Bekasi — Di tengah impitan biaya hidup yang terus mencekik dan bayang-bayang tantangan ekonomi yang kian nyata, berbagi sering kali menjadi hal pertama yang coret dari daftar prioritas. Banyak dari kita terjebak dalam pikiran: "Nanti saja bersedekah, kalau kondisi keuangan sudah mapan." Padahal, di dalam ruang-ruang batin ajaran Islam, ketulusan sebuah kebaikan tidak pernah dihitung dari digit nominalnya, melainkan dari seberapa besar manfaat yang mendarat di tangan mereka yang membutuhkan.
Refleksi mendalam inilah yang mengalun di tengah kekhusyukan jamaah Shalat Iduladha 1447 Hijriah di Universitas Muhammadiyah Indonesia (UM Indonesia), Rabu lalu. Bertindak sebagai imam sekaligus khatib di Lapangan Plaza kampus, Dr. H. Jaenudin, S.Ag., M.Pd., mengingatkan bahwa momentum Iduladha tahun ini mengemban misi sosial yang jauh lebih besar daripada sekadar ritual tahunan.
"Iduladha mengajarkan bahwa keberkahan tidak selalu diukur dari seberapa banyak yang kita kantongi, melainkan dari seberapa besar keikhlasan kita dalam mengulurkan tangan kepada sesama," ujar Dr. Jaenudin di hadapan ratusan jamaah.
Bagi Dekan sekaligus tokoh pendidik di UM Indonesia ini, kondisi ekonomi yang serbatidak menentu justru menjadi alarm pengingat bahwa urat nadi gotong royong harus berdenyut lebih kencang. Saat sebagian masyarakat harus memeras keringat lebih dalam demi mencukupi kebutuhan pokok harian, kepedulian sosial bukan lagi sekadar pilihan, melainkan jaring pengaman sosial yang menjaga kebersamaan kita tetap utuh.
"Ketika kehidupan terasa semakin berat, saat itulah nilai sedekah menjadi semakin bermakna. Berbagi tidak harus menunggu kaya. Yang terpenting adalah niat tulus untuk hadir sebagai solusi bagi sesama," tegasnya.
Untuk mengunci pesan tersebut, Dr. Jaenudin mengutip sebuah kisah klasik yang sarat makna tentang seorang pemuda yang menyedekahkan tujuh dirham terakhirnya kepada anak-anak yatim.

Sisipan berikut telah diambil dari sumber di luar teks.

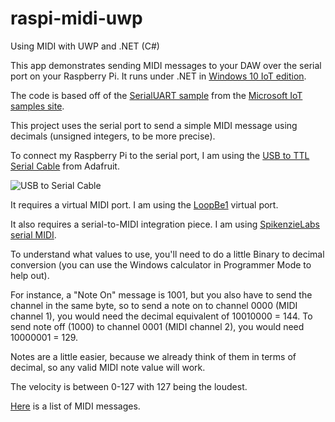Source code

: # raspi-midi-uwp
Using MIDI with UWP and .NET (C#)

This app demonstrates sending MIDI messages to your DAW over the serial port on your Raspberry Pi. It runs under .NET in [Windows 10 IoT edition](https://developer.microsoft.com/en-us/windows/iot).

The code is based off of the [SerialUART sample](https://github.com/ms-iot/samples/tree/develop/SerialUART/CS) from the [Microsoft IoT samples site](https://github.com/ms-iot/samples).

This project uses the serial port to send a simple MIDI message using decimals (unsigned integers, to be more precise).

To connect my Raspberry Pi to the serial port, I am using the [USB to TTL Serial Cable](https://www.adafruit.com/product/954) from Adafruit.

![USB to Serial Cable](https://cdn-shop.adafruit.com/970x728/954-02.jpg)

It requires a virtual MIDI port. I am using the [LoopBe1](http://www.nerds.de/en/loopbe1.html) virtual port.

It also requires a serial-to-MIDI integration piece. I am using [SpikenzieLabs serial MIDI](http://www.spikenzielabs.com/SpikenzieLabs/Serial_MIDI.html).

To understand what values to use, you'll need to do a little Binary to decimal conversion (you can use the Windows calculator in Programmer Mode to help out).

For instance, a "Note On" message is 1001, but you also have to send the channel in the same byte, so to send a note on to channel 0000 (MIDI channel 1), you would need the decimal equivalent of 10010000 = 144.
To send note off (1000) to channel 0001 (MIDI channel 2), you would need 10000001 = 129.

Notes are a little easier, because we already think of them in terms of decimal, so any valid MIDI note value will work.

The velocity is between 0-127 with 127 being the loudest.

[Here](http://www.indiana.edu/~emusic/etext/MIDI/chapter3_MIDI4.shtml0) is a list of MIDI messages.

Sebuah tamparan halus bagi logika modern yang sering kali pelit berbagi karena takut kekurangan.
"Ada kisah tentang pemuda yang bersedekah tujuh dirham. Yang Allah tatap bukan megahnya nominal harta, tetapi ketulusan hati yang melandasinya. Karena itu, jangan pernah mengunci pintu sedekah hanya karena kita merasa belum kaya," tuturnya dengan nada bergetar.
Pesan spiritual ini, lanjutnya, mengemban relevansi yang sangat krusial bagi generasi muda—terutama mahasiswa yang tengah bersiap menghadapi dunia kerja yang kian kompetitif. Di era di mana kesuksesan sering kali disempitkan pada pencapaian materi pribadi, UM Indonesia ingin mendobrak stigma tersebut. Sukses sejati adalah tentang seberapa luas dampak positif yang bisa ditebarkan seseorang untuk lingkungan sekitarnya.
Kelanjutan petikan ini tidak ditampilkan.